Appeal from Cleburne Circuit Court. (DR-90-43.01). W.G. Sarrell, Jr., Trial Judge.
Released for Publication December 6, 1994.
The opinion of the court was delivered by: Per Curiam
This case involves a custody dispute of a minor child between nonparents and a parent.
On May 13, 1993, V.M. and M.M. (maternal grandparents) filed a petition in the Cleburne County Circuit Court, seeking temporary custody of K.M.K., the minor daughter of M.D.K. (mother). That same day, the trial court entered an ex parte order granting the maternal grandparents temporary custody. On June 10, 1993, the mother filed a petition for custody of the minor child. Following an ore tenus proceeding on the mother's petition, the trial court entered a judgment on November 24, 1993, finding that "the actions taken by the natural mother . . . since the birth of [her] child [are] tantamount to a voluntary relinquishment of custody to [the maternal grandparents], and further acted to effectively transfer the care, custody and control of [her] daughter to the [maternal grandparents]." The trial court, among other things, awarded custody of the minor child to the maternal grandparents and ordered the mother to pay child support and to obtain health insurance for the minor child.

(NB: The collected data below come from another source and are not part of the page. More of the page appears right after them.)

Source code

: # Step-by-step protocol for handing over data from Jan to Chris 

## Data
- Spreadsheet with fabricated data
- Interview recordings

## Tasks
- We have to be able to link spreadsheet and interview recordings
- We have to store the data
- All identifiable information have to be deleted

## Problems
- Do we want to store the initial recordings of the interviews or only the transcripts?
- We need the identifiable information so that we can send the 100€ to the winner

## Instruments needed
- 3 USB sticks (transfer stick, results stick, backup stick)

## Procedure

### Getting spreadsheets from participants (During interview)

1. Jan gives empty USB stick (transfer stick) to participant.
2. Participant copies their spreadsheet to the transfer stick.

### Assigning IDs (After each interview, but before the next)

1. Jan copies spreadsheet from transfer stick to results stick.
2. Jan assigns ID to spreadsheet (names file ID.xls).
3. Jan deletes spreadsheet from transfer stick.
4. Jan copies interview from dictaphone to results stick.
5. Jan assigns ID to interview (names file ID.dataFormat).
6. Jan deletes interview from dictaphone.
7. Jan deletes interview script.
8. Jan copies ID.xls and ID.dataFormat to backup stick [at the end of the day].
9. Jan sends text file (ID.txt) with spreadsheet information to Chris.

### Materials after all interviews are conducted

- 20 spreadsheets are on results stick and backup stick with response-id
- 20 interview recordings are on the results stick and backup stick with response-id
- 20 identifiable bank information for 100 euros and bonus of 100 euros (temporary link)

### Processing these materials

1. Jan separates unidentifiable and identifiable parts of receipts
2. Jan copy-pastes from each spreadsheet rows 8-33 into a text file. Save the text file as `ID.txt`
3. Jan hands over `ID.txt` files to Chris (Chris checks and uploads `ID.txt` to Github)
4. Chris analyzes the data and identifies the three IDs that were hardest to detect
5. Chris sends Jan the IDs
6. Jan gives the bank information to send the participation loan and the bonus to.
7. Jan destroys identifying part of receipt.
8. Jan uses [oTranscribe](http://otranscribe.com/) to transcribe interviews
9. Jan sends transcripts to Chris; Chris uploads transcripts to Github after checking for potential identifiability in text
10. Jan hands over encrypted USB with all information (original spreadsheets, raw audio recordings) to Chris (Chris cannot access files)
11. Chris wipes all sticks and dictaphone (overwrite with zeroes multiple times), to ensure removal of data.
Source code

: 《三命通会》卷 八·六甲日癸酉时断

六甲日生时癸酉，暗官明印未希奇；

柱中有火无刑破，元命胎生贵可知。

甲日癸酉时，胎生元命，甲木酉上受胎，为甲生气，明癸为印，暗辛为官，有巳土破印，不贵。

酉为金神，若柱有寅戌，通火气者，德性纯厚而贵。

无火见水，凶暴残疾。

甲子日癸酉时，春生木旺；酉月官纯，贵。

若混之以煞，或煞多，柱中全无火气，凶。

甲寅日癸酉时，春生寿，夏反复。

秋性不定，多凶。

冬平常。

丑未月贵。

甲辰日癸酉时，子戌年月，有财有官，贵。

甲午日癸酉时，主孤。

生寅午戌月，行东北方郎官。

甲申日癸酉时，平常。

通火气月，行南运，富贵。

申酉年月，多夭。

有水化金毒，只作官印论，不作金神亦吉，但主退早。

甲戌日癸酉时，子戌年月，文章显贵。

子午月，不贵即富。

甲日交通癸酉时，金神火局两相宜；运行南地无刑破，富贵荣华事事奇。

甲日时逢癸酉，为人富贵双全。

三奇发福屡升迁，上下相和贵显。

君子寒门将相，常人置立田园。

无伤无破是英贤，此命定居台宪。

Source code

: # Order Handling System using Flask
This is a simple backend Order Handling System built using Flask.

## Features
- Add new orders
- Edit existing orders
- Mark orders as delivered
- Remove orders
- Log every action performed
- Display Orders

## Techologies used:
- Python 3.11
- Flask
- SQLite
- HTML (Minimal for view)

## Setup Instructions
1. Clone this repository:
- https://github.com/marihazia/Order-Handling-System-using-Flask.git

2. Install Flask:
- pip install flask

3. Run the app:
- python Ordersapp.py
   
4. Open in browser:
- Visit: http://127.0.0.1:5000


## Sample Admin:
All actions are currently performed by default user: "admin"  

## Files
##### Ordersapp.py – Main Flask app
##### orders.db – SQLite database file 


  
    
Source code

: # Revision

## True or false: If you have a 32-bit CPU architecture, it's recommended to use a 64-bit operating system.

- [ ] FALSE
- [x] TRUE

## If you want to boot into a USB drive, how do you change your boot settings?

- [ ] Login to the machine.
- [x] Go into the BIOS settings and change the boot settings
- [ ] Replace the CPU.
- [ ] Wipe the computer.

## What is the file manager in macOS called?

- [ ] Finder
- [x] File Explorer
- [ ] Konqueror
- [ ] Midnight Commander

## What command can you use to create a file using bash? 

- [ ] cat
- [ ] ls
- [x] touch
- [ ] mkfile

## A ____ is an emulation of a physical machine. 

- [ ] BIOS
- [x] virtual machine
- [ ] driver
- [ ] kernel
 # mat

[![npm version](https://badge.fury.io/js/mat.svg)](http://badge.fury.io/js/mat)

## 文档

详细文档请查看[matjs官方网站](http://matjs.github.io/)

The mother appeals raising three issues. However, we find the dispositive issue to be whether the trial court erred in finding that the mother had voluntarily relinquished custody of the minor child and in awarding custody of the minor child to the maternal grandparents.
The maternal grandparents obtained custody vis a vis an ex parte order. The record does not reveal that the mother had notice of the proceeding, or an opportunity to be heard at the proceeding. Since the mother had no notice and no opportunity to be heard, then the evidentiary burden remained on the maternal grandparents. Webb v. Webb, 508 So. 2d 281 (Ala. Civ. App. 1987). In a dispute between a parent and nonparents, the parent has a prima facie right to custody of his or her child unless there is a finding, supported by competent evidence, that the parent is unfit or has voluntarily relinquished custody of the child. Ex parte Terry, 494 So. 2d 628 (Ala. 1986).
The trial court did not find that the mother was unfit. In fact, the record reveals that the maternal grandmother testified that the mother is not unfit. Because there was no evidence of unfitness, we must determine whether the trial court erred in finding that the mother had voluntarily relinquished custody of the minor child.
Although the minor child lived with the maternal grandparents for a substantial period of time, this fact, together with an ex parte order, does not support a finding that the mother voluntarily relinquished custody. This court and our Supreme Court have encouraged custodial arrangements during necessitous times. See, e.g., Ex parte Couch, 521 So. 2d 987 (Ala. 1988), and Curl v. Curl, 526 So. 2d 26 (Ala. Civ. App. 1988). This same policy concern is applicable to similar situations between grandparents and parents. In this case, the mother evidenced her care for her child by enlisting the aid of her parents to care for the child during difficult times. To allow a grandparent to argue that this set of facts supports a finding that a parent voluntarily relinquished custody of a child, would promote family discord and would discourage parents from seeking assistance from grandparents to insure that the children have adequate care.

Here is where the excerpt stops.